----- DATA TO EXAMINE -----

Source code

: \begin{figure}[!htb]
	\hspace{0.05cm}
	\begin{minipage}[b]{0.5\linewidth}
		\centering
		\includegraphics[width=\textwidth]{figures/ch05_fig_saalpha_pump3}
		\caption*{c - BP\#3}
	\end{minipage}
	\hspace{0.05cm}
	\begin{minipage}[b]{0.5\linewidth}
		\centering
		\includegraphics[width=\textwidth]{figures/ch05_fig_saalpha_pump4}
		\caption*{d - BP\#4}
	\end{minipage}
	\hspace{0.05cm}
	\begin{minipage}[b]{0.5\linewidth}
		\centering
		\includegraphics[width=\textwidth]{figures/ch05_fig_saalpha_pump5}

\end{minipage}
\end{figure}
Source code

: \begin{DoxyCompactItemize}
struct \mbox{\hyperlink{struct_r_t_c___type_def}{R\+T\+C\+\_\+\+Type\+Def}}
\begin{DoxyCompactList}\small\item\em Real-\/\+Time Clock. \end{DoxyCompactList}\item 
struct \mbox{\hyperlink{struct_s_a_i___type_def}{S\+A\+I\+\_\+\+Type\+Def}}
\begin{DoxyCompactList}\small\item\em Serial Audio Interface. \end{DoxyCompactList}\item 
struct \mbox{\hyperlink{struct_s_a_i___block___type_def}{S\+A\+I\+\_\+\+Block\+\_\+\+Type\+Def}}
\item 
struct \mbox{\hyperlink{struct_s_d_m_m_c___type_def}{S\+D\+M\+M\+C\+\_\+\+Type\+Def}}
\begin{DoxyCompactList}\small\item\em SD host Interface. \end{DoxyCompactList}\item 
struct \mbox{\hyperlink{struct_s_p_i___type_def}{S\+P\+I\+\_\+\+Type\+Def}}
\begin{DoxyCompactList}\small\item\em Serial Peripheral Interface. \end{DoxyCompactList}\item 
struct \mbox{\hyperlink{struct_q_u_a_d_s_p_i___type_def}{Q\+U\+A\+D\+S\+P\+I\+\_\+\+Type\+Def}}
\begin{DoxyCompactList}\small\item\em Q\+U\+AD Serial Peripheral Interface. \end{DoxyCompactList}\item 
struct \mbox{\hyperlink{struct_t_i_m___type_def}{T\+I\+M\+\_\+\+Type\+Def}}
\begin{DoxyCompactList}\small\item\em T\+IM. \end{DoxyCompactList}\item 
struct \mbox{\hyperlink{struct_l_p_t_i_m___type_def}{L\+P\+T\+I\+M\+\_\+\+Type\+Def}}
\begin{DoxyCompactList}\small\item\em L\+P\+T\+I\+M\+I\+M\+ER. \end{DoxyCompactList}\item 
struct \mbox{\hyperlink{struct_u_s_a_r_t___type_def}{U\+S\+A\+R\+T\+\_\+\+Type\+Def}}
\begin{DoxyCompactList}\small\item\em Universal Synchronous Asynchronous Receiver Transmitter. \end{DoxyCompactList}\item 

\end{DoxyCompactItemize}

-----

TO DO:
Every entry in the data should be returned exactly.

WRITTEN ANSWER:
Source code

: \begin{figure}[!htb]
	\hspace{0.05cm}
	\begin{minipage}[b]{0.5\linewidth}
		\centering
		\includegraphics[width=\textwidth]{figures/ch05_fig_saalpha_pump3}
		\caption*{c - BP\#3}
	\end{minipage}
	\hspace{0.05cm}
	\begin{minipage}[b]{0.5\linewidth}
		\centering
		\includegraphics[width=\textwidth]{figures/ch05_fig_saalpha_pump4}
		\caption*{d - BP\#4}
	\end{minipage}
	\hspace{0.05cm}
	\begin{minipage}[b]{0.5\linewidth}
		\centering
		\includegraphics[width=\textwidth]{figures/ch05_fig_saalpha_pump5}

\end{minipage}
\end{figure}
Source code

: \begin{DoxyCompactItemize}
struct \mbox{\hyperlink{struct_r_t_c___type_def}{R\+T\+C\+\_\+\+Type\+Def}}
\begin{DoxyCompactList}\small\item\em Real-\/\+Time Clock. \end{DoxyCompactList}\item 
struct \mbox{\hyperlink{struct_s_a_i___type_def}{S\+A\+I\+\_\+\+Type\+Def}}
\begin{DoxyCompactList}\small\item\em Serial Audio Interface. \end{DoxyCompactList}\item 
struct \mbox{\hyperlink{struct_s_a_i___block___type_def}{S\+A\+I\+\_\+\+Block\+\_\+\+Type\+Def}}
\item 
struct \mbox{\hyperlink{struct_s_d_m_m_c___type_def}{S\+D\+M\+M\+C\+\_\+\+Type\+Def}}
\begin{DoxyCompactList}\small\item\em SD host Interface. \end{DoxyCompactList}\item 
struct \mbox{\hyperlink{struct_s_p_i___type_def}{S\+P\+I\+\_\+\+Type\+Def}}
\begin{DoxyCompactList}\small\item\em Serial Peripheral Interface. \end{DoxyCompactList}\item 
struct \mbox{\hyperlink{struct_q_u_a_d_s_p_i___type_def}{Q\+U\+A\+D\+S\+P\+I\+\_\+\+Type\+Def}}
\begin{DoxyCompactList}\small\item\em Q\+U\+AD Serial Peripheral Interface. \end{DoxyCompactList}\item 
struct \mbox{\hyperlink{struct_t_i_m___type_def}{T\+I\+M\+\_\+\+Type\+Def}}
\begin{DoxyCompactList}\small\item\em T\+IM. \end{DoxyCompactList}\item 
struct \mbox{\hyperlink{struct_l_p_t_i_m___type_def}{L\+P\+T\+I\+M\+\_\+\+Type\+Def}}
\begin{DoxyCompactList}\small\item\em L\+P\+T\+I\+M\+I\+M\+ER. \end{DoxyCompactList}\item 
struct \mbox{\hyperlink{struct_u_s_a_r_t___type_def}{U\+S\+A\+R\+T\+\_\+\+Type\+Def}}
\begin{DoxyCompactList}\small\item\em Universal Synchronous Asynchronous Receiver Transmitter. \end{DoxyCompactList}\item 

\end{DoxyCompactItemize}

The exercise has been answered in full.